Unlike many retail stores along Court Street that get priced out, Scioli, according to Sitt, was ready to sell the building, retire, and take his tens of thousands of books elsewhere. Sitt bought the building for $5.5 million compared to the modest $500,000 that Scioli initially bought the building for in 1985.
Following the store’s official closing, the Eagle spoke with some longtime Cobble Hill residents who reflected on the significance of the Community Bookstore.
“The Community Bookstore has always been a warm cornerstone for the Cobble Hill neighborhood, a real gem, both in terms of the delightfully casual and chaotic way the books are displayed, and, shall we say, the whimsically gruff manner of the store owner,” said Kate, a neighborhood resident. “When I was little, it was near impossible for me to pass by without running in and checking to see what was new. I could never imagine Cobble Hill without it.”
“It may not have looked like it, but that place was a goldmine,” said Gideon Olshansky. “Whenever I would go in, I’d be surprised by what I could find. It was such an eclectic, random collection, but that’s what made it amazing. It was such a unique part of our neighborhood, and will be missed.”

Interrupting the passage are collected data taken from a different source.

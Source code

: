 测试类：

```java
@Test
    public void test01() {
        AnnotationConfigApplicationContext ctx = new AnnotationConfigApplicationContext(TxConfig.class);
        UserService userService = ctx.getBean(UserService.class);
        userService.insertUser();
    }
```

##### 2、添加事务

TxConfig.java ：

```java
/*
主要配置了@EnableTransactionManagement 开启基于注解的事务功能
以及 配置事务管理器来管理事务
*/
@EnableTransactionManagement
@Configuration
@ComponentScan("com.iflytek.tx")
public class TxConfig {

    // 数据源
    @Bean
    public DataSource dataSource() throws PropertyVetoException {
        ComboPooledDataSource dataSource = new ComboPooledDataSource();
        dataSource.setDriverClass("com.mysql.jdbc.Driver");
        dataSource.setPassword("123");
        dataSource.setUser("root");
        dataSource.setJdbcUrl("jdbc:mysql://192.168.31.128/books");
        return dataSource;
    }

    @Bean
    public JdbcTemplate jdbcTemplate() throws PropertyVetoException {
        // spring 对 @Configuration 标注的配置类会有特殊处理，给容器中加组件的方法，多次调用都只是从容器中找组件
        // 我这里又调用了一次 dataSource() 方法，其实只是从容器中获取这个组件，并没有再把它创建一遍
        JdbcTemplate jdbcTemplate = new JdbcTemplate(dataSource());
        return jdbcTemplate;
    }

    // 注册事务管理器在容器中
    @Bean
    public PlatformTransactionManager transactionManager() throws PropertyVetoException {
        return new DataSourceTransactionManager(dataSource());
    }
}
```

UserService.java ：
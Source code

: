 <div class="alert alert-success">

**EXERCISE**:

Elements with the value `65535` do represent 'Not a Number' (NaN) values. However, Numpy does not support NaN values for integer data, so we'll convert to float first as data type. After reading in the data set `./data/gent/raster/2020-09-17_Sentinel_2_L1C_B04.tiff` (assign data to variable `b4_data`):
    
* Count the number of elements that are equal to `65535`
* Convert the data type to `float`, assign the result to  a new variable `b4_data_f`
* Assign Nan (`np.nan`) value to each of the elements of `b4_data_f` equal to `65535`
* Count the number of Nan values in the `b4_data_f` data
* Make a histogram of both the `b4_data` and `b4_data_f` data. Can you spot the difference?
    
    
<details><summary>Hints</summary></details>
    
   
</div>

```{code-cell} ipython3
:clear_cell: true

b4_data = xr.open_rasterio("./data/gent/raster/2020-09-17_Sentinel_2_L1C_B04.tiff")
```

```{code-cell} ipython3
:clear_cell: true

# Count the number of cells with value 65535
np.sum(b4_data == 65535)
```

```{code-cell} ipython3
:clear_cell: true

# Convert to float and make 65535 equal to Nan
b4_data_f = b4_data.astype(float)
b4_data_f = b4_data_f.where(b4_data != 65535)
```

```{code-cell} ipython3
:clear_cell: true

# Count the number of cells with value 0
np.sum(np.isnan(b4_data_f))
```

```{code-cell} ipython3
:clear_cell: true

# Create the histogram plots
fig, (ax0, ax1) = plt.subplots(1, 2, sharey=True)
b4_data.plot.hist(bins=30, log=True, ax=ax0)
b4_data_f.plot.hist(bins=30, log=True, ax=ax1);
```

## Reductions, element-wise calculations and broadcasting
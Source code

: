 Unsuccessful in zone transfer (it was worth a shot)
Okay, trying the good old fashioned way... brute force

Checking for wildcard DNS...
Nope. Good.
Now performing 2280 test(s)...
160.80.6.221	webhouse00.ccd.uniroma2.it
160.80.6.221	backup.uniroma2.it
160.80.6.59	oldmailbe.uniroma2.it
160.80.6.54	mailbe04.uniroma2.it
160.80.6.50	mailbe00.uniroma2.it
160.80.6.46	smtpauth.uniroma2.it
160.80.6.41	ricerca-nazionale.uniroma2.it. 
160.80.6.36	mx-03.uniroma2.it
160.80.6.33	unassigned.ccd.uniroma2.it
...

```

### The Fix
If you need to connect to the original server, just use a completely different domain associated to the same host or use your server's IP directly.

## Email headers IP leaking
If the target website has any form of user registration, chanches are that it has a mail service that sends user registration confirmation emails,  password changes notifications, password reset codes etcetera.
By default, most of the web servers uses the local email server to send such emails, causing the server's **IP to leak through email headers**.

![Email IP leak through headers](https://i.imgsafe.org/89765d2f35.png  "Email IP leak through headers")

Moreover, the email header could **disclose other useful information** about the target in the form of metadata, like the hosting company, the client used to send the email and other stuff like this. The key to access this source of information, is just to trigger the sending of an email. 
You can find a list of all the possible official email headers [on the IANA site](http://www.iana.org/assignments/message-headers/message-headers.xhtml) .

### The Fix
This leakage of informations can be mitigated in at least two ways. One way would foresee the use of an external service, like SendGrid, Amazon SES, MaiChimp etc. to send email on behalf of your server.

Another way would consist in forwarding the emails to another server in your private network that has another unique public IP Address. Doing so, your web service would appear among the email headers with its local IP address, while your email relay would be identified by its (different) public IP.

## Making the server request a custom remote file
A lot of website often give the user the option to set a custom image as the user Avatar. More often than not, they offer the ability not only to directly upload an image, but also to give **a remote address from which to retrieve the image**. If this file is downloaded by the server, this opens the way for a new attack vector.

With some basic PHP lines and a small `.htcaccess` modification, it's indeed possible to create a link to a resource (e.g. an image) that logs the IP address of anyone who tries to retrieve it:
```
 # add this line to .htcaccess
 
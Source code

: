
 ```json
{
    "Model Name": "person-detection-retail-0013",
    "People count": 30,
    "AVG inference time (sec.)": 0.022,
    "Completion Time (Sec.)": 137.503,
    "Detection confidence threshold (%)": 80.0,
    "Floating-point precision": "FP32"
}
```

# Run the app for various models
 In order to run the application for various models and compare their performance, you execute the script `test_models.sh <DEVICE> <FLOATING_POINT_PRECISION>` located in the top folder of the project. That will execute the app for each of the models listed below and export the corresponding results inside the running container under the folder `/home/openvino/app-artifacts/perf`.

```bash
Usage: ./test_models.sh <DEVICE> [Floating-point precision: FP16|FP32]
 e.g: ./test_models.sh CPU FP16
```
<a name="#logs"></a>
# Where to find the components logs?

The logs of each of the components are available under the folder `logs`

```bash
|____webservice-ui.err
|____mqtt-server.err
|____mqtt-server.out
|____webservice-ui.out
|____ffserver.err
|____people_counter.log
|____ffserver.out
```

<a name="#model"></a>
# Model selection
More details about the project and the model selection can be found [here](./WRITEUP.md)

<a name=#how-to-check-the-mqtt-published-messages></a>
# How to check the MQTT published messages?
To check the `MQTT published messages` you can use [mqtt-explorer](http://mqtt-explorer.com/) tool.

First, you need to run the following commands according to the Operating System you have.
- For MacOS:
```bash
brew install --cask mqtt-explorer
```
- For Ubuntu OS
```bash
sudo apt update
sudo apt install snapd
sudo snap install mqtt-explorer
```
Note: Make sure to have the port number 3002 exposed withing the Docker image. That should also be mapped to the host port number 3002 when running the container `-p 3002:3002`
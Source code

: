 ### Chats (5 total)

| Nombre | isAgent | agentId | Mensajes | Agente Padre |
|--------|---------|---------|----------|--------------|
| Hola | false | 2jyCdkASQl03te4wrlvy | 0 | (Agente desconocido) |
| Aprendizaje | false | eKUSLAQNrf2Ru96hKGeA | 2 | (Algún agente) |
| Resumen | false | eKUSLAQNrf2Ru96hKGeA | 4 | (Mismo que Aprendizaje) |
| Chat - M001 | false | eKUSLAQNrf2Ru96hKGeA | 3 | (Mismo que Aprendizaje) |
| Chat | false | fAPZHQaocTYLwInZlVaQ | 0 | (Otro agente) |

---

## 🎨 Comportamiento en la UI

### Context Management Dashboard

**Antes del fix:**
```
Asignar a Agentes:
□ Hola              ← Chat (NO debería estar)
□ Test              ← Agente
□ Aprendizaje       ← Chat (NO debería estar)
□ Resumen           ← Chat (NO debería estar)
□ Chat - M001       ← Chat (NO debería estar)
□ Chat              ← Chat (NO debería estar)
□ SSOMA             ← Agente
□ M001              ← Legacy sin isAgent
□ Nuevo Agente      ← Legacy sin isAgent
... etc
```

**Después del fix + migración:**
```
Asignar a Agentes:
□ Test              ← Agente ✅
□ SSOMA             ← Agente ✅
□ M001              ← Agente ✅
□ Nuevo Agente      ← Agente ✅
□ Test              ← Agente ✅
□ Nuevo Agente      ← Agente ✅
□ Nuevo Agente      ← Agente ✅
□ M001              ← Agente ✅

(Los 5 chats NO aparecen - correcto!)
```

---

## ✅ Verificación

Arif Silverman, another resident, told the Eagle, “The community bookstore was one of the most definitive aspects of my neighborhood. Seeing John standing outside the store every evening was something I could count on. It really seemed like he had a lot of regulars that had a solid relationship with him. Whether they were his friends from outside work, or whether they met him after visiting the bookstore, I can’t say, but regardless, there was something about him [and] his place that added a touch of intimacy and authenticity to the neighborhood, in that everyone knew what it was and who he was.
“Every so often he and I would get a chance to talk and hear about each other’s lives,” Silverman continued. “He got to travel a lot, it sounded like he had friends all over the world. I told John when I heard he was closing shop that it was the end of an era. I hope to see him around.”